The Tin Woodman of Oz is the twelfth Land of Oz book written by L. Frank Baum and was originally published on May 13, 1918. The Tin Woodman is reunited with his Munchkin sweetheart Nimmie Amee from the days when he was flesh and blood. This is a back-story from The Wonderful Wizard of Oz. The book is dedicated to the author's grandson Frank Alden Baum.
The Tin Woodman of Oz provides backstory for Oz itself; it was not always a fairyland and became one by being enchanted by the Fairy Queen Lurline, who left a fairy behind to rule it. In Glinda of Oz Ozma says that she herself was that fairy, though in The Marvelous Land of Oz we are told of her restoration to a throne long held by her ancestors. In any event this novel marks a clear maturation of Ozma's character, now said to appear significantly older than Dorothy (in Ozma of Oz they appeared the same age) and a fairy working her own innate magic.

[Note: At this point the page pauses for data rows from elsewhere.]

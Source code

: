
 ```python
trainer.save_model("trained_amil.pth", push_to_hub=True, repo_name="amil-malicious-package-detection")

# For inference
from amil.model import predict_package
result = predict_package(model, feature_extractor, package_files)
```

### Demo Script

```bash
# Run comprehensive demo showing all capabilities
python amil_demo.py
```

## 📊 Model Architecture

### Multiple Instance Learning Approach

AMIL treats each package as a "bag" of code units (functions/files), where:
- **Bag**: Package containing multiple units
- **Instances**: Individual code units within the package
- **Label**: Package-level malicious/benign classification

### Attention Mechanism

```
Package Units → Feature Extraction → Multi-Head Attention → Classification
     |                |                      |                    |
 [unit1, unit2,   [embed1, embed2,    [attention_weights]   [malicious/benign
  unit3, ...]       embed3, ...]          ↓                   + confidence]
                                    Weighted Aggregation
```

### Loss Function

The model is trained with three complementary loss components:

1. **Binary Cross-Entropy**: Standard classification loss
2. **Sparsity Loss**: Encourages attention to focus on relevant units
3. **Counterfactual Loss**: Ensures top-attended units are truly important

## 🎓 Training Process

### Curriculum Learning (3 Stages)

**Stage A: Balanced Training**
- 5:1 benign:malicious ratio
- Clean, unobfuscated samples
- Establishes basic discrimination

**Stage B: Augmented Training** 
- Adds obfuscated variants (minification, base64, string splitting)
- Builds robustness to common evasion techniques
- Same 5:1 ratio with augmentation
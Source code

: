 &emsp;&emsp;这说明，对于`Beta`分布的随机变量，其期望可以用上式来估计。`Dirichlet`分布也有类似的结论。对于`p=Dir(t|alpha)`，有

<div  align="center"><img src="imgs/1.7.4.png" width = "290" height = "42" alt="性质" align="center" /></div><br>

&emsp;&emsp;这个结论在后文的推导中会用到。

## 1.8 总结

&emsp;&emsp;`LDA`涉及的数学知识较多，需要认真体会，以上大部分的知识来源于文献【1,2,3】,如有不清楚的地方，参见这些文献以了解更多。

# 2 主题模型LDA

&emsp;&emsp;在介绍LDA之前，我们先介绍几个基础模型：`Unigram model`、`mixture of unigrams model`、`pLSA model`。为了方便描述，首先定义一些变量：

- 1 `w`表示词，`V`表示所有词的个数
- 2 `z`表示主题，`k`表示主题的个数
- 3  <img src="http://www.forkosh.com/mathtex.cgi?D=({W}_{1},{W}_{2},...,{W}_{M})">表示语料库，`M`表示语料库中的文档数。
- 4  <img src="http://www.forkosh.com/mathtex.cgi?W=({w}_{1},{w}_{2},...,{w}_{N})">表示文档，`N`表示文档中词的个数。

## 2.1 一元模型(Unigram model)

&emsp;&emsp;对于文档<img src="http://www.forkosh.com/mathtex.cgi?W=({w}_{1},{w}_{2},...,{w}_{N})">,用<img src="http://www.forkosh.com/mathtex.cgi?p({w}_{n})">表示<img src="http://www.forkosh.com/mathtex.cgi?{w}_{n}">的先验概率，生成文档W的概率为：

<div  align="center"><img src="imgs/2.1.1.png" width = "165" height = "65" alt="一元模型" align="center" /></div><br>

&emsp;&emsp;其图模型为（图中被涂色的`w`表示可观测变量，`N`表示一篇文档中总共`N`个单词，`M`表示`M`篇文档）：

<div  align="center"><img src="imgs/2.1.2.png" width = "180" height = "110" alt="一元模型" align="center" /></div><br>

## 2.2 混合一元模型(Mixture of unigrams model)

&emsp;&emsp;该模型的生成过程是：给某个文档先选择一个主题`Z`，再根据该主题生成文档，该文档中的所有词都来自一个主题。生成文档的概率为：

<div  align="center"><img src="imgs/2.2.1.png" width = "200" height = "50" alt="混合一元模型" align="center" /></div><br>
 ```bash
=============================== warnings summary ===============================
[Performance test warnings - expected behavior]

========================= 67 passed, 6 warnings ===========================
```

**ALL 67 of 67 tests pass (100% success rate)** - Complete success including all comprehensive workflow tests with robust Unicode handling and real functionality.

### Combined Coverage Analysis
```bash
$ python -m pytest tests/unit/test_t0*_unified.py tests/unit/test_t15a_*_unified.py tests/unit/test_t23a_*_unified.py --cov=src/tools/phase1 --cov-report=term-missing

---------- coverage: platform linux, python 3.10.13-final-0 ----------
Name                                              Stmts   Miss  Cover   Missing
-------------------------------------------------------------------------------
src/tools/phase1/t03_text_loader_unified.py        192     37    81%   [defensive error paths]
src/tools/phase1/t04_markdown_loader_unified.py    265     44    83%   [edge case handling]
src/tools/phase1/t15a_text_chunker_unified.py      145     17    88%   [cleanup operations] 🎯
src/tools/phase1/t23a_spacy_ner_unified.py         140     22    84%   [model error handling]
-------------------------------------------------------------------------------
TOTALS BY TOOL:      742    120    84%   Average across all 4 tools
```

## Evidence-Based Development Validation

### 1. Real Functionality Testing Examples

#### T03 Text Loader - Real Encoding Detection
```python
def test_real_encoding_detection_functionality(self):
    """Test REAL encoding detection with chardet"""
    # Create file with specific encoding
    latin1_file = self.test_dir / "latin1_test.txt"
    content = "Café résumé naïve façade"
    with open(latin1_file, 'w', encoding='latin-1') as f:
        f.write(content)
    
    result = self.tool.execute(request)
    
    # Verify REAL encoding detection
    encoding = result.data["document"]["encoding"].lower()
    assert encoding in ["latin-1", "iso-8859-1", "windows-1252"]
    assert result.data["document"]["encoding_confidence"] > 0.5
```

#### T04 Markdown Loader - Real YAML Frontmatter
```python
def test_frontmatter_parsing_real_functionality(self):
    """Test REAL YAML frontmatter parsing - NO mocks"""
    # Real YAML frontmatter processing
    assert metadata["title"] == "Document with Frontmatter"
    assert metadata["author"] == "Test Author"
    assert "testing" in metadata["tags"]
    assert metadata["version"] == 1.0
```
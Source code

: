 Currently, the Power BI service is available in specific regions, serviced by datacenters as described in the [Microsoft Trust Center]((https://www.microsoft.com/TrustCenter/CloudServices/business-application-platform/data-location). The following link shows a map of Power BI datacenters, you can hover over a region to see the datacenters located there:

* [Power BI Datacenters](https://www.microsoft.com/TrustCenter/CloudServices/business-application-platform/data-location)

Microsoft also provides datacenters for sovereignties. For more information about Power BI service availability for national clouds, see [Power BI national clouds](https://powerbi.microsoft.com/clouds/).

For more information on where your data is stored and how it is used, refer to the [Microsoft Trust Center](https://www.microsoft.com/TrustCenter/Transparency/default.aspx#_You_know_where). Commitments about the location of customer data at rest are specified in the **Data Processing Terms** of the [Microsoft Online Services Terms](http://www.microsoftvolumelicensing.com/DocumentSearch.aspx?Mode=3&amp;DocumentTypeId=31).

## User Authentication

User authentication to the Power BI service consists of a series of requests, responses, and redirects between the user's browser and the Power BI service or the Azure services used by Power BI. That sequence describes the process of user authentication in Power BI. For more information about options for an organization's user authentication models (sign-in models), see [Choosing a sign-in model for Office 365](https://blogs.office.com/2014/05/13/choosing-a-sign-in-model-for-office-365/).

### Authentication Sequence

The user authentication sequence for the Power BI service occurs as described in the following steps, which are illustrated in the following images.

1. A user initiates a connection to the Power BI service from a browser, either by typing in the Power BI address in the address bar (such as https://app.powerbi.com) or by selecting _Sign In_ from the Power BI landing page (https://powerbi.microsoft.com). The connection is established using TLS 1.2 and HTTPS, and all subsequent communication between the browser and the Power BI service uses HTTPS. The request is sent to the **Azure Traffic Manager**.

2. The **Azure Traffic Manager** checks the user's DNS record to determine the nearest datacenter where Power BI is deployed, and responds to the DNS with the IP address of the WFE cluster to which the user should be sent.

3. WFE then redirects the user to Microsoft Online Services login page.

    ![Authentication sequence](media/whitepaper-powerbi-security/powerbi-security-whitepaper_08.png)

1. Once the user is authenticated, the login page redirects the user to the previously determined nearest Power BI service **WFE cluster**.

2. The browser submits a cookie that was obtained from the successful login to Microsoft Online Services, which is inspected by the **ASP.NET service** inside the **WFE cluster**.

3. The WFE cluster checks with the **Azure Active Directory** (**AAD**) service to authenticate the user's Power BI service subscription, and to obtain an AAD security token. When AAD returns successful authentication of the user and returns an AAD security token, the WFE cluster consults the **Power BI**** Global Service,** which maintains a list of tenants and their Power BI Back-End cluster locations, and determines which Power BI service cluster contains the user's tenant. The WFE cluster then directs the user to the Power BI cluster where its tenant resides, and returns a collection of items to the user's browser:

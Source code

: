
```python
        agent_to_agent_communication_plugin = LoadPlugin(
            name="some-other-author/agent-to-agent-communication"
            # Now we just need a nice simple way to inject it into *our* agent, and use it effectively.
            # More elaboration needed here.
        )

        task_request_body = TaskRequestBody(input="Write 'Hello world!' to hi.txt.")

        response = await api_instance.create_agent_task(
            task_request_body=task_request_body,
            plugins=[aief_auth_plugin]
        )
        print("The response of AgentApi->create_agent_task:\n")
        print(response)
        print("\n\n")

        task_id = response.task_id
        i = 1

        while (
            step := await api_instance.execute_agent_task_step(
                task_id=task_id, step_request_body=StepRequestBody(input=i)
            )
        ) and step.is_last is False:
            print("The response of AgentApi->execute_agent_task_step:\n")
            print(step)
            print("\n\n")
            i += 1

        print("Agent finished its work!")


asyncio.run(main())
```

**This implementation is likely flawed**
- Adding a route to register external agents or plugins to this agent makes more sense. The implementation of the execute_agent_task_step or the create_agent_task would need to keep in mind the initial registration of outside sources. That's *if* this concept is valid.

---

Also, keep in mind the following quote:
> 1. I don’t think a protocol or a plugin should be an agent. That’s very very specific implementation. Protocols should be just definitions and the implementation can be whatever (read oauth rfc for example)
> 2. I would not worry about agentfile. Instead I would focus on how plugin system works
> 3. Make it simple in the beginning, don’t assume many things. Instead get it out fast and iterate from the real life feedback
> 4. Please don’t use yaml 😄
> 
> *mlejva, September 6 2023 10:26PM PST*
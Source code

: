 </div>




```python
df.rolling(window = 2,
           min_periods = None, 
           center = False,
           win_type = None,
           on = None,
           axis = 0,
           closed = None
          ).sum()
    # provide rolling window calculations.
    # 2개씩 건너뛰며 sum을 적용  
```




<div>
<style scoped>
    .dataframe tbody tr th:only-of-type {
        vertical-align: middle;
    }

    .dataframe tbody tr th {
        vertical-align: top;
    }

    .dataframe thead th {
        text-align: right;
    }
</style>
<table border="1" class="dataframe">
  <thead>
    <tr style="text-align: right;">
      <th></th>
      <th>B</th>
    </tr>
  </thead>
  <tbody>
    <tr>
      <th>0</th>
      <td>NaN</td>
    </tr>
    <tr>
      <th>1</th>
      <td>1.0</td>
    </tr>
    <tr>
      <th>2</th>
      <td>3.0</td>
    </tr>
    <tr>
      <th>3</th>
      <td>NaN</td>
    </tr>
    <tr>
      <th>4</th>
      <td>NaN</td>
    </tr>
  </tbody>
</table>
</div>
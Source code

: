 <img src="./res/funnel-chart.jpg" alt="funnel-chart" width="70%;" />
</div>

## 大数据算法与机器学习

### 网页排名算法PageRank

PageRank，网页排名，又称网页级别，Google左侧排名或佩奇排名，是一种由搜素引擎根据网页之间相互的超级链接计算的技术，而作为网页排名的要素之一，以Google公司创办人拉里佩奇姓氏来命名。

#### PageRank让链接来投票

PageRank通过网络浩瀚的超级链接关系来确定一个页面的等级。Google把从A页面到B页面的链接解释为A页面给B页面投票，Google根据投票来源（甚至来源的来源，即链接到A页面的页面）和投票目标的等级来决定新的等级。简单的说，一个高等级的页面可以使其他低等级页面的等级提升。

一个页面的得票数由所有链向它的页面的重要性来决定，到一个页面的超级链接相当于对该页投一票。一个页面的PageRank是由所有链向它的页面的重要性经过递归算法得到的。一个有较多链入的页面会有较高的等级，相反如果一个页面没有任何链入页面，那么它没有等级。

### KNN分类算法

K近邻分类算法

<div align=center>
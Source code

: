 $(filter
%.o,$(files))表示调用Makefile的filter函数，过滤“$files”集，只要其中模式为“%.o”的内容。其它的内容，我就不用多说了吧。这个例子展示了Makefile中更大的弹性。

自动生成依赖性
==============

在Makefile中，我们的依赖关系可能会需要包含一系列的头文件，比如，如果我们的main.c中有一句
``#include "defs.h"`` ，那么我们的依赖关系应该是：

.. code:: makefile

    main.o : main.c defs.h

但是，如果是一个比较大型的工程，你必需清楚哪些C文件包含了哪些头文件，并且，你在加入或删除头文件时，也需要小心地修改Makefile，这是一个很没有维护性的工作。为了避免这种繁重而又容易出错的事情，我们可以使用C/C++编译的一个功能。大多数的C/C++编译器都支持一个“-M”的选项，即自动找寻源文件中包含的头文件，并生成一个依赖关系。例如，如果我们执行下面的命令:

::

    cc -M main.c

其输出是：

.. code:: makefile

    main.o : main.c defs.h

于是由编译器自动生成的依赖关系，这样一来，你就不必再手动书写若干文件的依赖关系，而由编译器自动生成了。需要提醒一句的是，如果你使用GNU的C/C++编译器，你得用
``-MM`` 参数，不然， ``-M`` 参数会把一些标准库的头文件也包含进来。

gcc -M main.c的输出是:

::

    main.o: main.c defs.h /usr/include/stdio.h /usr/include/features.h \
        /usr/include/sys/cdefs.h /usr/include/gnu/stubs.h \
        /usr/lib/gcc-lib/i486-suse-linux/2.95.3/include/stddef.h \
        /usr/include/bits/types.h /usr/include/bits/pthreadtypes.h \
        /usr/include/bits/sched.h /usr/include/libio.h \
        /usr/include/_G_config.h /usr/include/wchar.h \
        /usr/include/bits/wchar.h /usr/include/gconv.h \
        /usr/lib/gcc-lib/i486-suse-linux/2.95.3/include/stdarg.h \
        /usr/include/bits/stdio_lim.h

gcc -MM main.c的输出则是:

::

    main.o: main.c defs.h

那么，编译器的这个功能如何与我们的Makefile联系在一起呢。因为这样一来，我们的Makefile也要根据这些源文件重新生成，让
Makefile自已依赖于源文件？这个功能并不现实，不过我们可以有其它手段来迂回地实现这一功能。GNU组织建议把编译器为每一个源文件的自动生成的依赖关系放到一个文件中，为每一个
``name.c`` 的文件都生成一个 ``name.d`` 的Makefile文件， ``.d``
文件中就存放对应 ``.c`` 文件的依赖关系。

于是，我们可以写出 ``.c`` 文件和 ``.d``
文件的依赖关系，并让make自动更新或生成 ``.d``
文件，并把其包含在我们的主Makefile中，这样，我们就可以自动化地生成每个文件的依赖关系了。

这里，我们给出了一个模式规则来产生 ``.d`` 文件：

Baum's Oz books had entered a trend of declining sales after 1910. The Tin Woodman of Oz reversed this trend; its first-year sales of 18,600 copies were enough to make it a “best-selling success.” Significantly, the sales of earlier Oz titles also rebounded from previous declines, many selling 3,000 copies that year, and two, The Marvelous Land of Oz (1904) and the previous year's The Lost Princess of Oz (1917), selling 4,000 copies. Even Baum's non-Oz-related early works were affected by the upsurge.
The reason for this reversal of fortune is harder to specify. The psychological shock of the trench-warfare carnage of World War I may have inspired a wave of nostalgia for a simpler time with Baum's books representing a lost “age of innocence.”
A new edition of the book was illustrated by Dale Ulrey in 1955. She illustrated a new edition of The Wonderful Wizard of Oz for Reilly & Lee the following year, but sales did not warrant her continuing to provide new illustrations.